**SUPPLIED ENTRIES:**

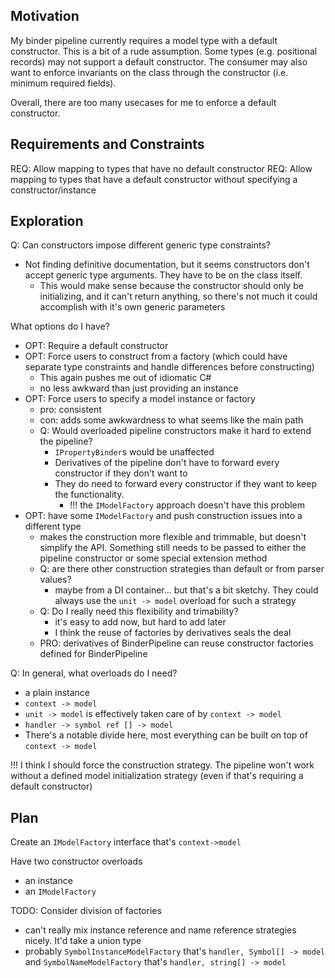 
## Motivation

My binder pipeline currently requires a model type with a default constructor.
This is a bit of a rude assumption. Some types (e.g. positional records) may not support a default constructor.
The consumer may also want to enforce invariants on the class through the constructor (i.e. minimum required fields).

Overall, there are too many usecases for me to enforce a default constructor.

## Requirements and Constraints
REQ: Allow mapping to types that have no default constructor
REQ: Allow mapping to types that have a default constructor without specifying a constructor/instance


## Exploration

Q: Can constructors impose different generic type constraints?
- Not finding definitive documentation, but it seems constructors don't accept generic type arguments. They have to be on the class itself.
  - This would make sense because the constructor should only be initializing, and it can't return anything, so there's not much it could accomplish with it's own generic parameters

What options do I have?
- OPT: Require a default constructor
- OPT: Force users to construct from a factory (which could have separate type constraints and handle differences before constructing)
  - This again pushes me out of idiomatic C#
  - no less awkward than just providing an instance
- OPT: Force users to specify a model instance or factory
  - pro: consistent
  - con: adds some awkwardness to what seems like the main path 
  - Q: Would overloaded pipeline constructors make it hard to extend the pipeline?
    - `IPropertyBinder`s would be unaffected
    - Derivatives of the pipeline don't have to forward every constructor if they don't want to
    - They do need to forward every constructor if they want to keep the functionality. 
      - !!! the `IModelFactory` approach doesn't have this problem
- OPT: have some `IModelFactory` and push construction issues into a different type
  - makes the construction more flexible and trimmable, but doesn't simplify the API. Something still needs to be passed to either the pipeline constructor
  or some special extension method
  - Q: are there other construction strategies than default or from parser values?
    - maybe from a DI container... but that's a bit sketchy. They could always use the `unit -> model` overload for such a strategy
  - Q: Do I really need this flexibility and trimability?
    - it's easy to add now, but hard to add later
    - I think the reuse of factories by derivatives seals the deal
  - PRO: derivatives of BinderPipeline can reuse constructor factories defined for BinderPipeline


Q: In general, what overloads do I need?
- a plain instance
- `context -> model`
- `unit -> model` is effectively taken care of by `context -> model`
- `handler -> symbol ref [] -> model`
- There's a notable divide here, most everything can be built on top of `context -> model`

!!! I think I should force the construction strategy. The pipeline won't work without a defined model initialization strategy (even if that's requiring a default constructor)

## Plan

Create an `IModelFactory` interface that's `context->model`

Have two constructor overloads
- an instance
- an `IModelFactory`

TODO: Consider division of factories
- can't really mix instance reference and name reference strategies nicely. It'd take a union type
- probably `SymbolInstanceModelFactory` that's `handler, Symbol[] -> model` and `SymbolNameModelFactory` that's `handler, string[] -> model`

**WHAT TO DO:** The entries above should be written out in full, and any picture in them left out.

**RESULT:**
## Motivation

My binder pipeline currently requires a model type with a default constructor.
This is a bit of a rude assumption. Some types (e.g. positional records) may not support a default constructor.
The consumer may also want to enforce invariants on the class through the constructor (i.e. minimum required fields).

Overall, there are too many usecases for me to enforce a default constructor.

## Requirements and Constraints
REQ: Allow mapping to types that have no default constructor
REQ: Allow mapping to types that have a default constructor without specifying a constructor/instance


## Exploration

Q: Can constructors impose different generic type constraints?
- Not finding definitive documentation, but it seems constructors don't accept generic type arguments. They have to be on the class itself.
  - This would make sense because the constructor should only be initializing, and it can't return anything, so there's not much it could accomplish with it's own generic parameters

What options do I have?
- OPT: Require a default constructor
- OPT: Force users to construct from a factory (which could have separate type constraints and handle differences before constructing)
  - This again pushes me out of idiomatic C#
  - no less awkward than just providing an instance
- OPT: Force users to specify a model instance or factory
  - pro: consistent
  - con: adds some awkwardness to what seems like the main path 
  - Q: Would overloaded pipeline constructors make it hard to extend the pipeline?
    - `IPropertyBinder`s would be unaffected
    - Derivatives of the pipeline don't have to forward every constructor if they don't want to
    - They do need to forward every constructor if they want to keep the functionality. 
      - !!! the `IModelFactory` approach doesn't have this problem
- OPT: have some `IModelFactory` and push construction issues into a different type
  - makes the construction more flexible and trimmable, but doesn't simplify the API. Something still needs to be passed to either the pipeline constructor
  or some special extension method
  - Q: are there other construction strategies than default or from parser values?
    - maybe from a DI container... but that's a bit sketchy. They could always use the `unit -> model` overload for such a strategy
  - Q: Do I really need this flexibility and trimability?
    - it's easy to add now, but hard to add later
    - I think the reuse of factories by derivatives seals the deal
  - PRO: derivatives of BinderPipeline can reuse constructor factories defined for BinderPipeline


Q: In general, what overloads do I need?
- a plain instance
- `context -> model`
- `unit -> model` is effectively taken care of by `context -> model`
- `handler -> symbol ref [] -> model`
- There's a notable divide here, most everything can be built on top of `context -> model`

!!! I think I should force the construction strategy. The pipeline won't work without a defined model initialization strategy (even if that's requiring a default constructor)

## Plan

Create an `IModelFactory` interface that's `context->model`

Have two constructor overloads
- an instance
- an `IModelFactory`

TODO: Consider division of factories
- can't really mix instance reference and name reference strategies nicely. It'd take a union type
- probably `SymbolInstanceModelFactory` that's `handler, Symbol[] -> model` and `SymbolNameModelFactory` that's `handler, string[] -> model`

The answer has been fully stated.